Rechtliche Beurteilung
[12] Die Revision ist entgegen dem Ausspruch des Berufungsgerichts nicht zulässig.
[13] 1. Das Vorliegen einer Rechtsfrage erheblicher Bedeutung ist nach dem Zeitpunkt der Entscheidung über das Rechtsmittel durch den Obersten Gerichtshof zu beurteilen (RS0112769; RS0112921). Eine bei Einbringung des Rechtsmittels tatsächlich aufgeworfene Rechtsfrage iSd § 502 Abs 1 ZPO verliert daher ihre Erheblichkeit, wenn sie durch eine Entscheidung des Obersten Gerichtshofs zwischenzeitig geklärt wurde (RS0112769 [T12]; RS0112921 [T5]). Das ist hier der Fall.

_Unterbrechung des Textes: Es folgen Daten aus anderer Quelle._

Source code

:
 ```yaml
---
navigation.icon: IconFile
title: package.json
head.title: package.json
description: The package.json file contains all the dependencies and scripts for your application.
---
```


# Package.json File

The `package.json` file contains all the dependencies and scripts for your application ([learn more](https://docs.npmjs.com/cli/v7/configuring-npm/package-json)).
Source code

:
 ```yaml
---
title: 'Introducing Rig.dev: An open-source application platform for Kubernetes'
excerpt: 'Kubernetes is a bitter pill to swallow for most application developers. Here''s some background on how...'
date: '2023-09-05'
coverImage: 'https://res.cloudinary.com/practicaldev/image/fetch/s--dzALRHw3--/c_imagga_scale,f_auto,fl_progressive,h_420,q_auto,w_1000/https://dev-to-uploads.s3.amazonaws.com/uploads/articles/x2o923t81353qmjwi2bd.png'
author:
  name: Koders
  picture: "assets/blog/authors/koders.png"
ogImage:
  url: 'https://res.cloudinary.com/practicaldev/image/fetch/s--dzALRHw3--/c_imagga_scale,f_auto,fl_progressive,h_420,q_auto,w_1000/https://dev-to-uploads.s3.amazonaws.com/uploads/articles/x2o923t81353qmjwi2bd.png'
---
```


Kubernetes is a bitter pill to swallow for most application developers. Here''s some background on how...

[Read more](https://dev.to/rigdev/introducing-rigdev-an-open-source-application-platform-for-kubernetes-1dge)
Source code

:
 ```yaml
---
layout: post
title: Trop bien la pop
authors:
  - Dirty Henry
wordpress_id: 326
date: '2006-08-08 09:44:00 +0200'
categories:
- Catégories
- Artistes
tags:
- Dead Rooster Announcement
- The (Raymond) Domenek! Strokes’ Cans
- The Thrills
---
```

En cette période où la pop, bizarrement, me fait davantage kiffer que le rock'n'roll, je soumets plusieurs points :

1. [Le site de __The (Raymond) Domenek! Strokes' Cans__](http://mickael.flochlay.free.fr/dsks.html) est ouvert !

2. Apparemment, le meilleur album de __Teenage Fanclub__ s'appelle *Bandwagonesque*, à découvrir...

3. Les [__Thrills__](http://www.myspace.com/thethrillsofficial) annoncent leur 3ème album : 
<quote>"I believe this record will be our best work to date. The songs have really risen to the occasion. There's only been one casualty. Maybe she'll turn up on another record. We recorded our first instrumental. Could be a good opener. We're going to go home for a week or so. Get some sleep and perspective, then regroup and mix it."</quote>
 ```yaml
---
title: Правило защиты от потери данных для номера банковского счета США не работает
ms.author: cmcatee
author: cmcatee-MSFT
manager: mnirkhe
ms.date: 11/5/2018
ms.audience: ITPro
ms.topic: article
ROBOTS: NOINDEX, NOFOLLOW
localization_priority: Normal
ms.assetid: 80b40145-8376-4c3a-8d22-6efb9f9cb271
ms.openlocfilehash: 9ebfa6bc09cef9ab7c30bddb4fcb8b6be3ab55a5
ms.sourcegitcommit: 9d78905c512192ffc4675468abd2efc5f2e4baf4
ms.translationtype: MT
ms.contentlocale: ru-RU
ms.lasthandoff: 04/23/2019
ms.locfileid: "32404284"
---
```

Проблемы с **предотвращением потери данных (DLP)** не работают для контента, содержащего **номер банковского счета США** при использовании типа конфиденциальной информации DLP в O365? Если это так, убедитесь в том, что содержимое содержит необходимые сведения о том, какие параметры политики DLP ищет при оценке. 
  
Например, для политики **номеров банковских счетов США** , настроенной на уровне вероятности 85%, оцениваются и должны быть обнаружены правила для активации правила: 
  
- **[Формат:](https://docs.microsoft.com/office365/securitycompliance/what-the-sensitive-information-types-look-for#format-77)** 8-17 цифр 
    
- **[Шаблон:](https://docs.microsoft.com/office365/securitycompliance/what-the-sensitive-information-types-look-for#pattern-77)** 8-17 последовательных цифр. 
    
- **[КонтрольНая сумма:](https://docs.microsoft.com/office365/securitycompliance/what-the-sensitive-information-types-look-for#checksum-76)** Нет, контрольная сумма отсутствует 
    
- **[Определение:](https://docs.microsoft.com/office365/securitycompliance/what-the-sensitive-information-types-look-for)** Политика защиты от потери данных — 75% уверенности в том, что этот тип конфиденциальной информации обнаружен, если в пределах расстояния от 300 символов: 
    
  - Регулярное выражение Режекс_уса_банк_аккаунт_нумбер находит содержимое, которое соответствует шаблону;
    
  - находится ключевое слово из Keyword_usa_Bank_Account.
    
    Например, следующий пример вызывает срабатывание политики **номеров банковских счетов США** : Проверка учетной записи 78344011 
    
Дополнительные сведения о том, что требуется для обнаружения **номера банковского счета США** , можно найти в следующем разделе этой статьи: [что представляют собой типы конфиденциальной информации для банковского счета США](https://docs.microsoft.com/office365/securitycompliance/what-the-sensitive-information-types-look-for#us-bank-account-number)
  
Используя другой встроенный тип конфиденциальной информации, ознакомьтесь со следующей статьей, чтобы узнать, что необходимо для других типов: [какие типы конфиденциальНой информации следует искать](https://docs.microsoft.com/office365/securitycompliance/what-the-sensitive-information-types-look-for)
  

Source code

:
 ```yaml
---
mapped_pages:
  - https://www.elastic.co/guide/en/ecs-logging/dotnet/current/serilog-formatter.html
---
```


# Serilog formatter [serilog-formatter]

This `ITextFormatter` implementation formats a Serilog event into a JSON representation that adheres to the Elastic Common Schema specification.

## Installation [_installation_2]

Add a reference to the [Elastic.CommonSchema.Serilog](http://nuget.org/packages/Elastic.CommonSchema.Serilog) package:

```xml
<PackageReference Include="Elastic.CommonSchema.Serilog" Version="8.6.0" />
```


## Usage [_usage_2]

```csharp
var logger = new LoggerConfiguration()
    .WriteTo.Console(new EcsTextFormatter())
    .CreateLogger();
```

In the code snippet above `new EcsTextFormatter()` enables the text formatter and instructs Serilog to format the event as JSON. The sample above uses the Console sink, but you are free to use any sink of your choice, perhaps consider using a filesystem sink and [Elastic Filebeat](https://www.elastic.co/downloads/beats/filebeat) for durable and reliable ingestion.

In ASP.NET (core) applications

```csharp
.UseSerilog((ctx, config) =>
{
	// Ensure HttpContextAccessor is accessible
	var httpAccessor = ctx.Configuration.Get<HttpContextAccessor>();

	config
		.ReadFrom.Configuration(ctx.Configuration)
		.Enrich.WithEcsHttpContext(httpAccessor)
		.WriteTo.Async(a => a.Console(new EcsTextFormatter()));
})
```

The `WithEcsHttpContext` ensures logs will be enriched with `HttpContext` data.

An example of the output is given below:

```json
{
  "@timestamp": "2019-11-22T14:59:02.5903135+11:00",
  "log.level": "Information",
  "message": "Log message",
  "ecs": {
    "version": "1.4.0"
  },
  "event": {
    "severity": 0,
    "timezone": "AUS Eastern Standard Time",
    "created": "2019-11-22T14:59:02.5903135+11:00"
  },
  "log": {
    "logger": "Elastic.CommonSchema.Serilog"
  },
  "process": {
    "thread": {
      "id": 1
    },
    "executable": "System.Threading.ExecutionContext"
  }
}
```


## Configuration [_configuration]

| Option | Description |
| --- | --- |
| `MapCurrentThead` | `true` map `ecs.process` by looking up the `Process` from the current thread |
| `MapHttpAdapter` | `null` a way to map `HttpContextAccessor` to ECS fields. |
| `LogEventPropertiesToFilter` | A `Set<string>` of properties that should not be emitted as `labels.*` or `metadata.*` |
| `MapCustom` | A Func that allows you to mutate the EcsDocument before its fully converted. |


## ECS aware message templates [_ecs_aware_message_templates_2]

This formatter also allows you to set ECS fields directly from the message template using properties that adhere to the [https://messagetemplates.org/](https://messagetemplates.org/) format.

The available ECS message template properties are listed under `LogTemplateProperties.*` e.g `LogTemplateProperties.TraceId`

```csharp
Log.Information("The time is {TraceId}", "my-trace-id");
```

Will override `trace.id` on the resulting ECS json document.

[14] 2. Der Oberste Gerichtshof hat sich erst jüngst in der (im RIS noch nicht veröffentlichten) Entscheidung vom 16. Jänner 2024 zu 10 ObS 23/23i mit der Frage befasst, ob Krankengeld auch während eines unbezahlten Urlaubs zusteht,
und kam zu folgenden Ergebnis:
[15] Erkrankt ein Versicherter während eines unbezahlten Urlaubs, besteht ungeachtet einer aufrechten Pflichtversicherung nach § 11 Abs 3 lit a ASVG kein Anspruch auf Krankengeld nach § 138 Abs 1 ASVG.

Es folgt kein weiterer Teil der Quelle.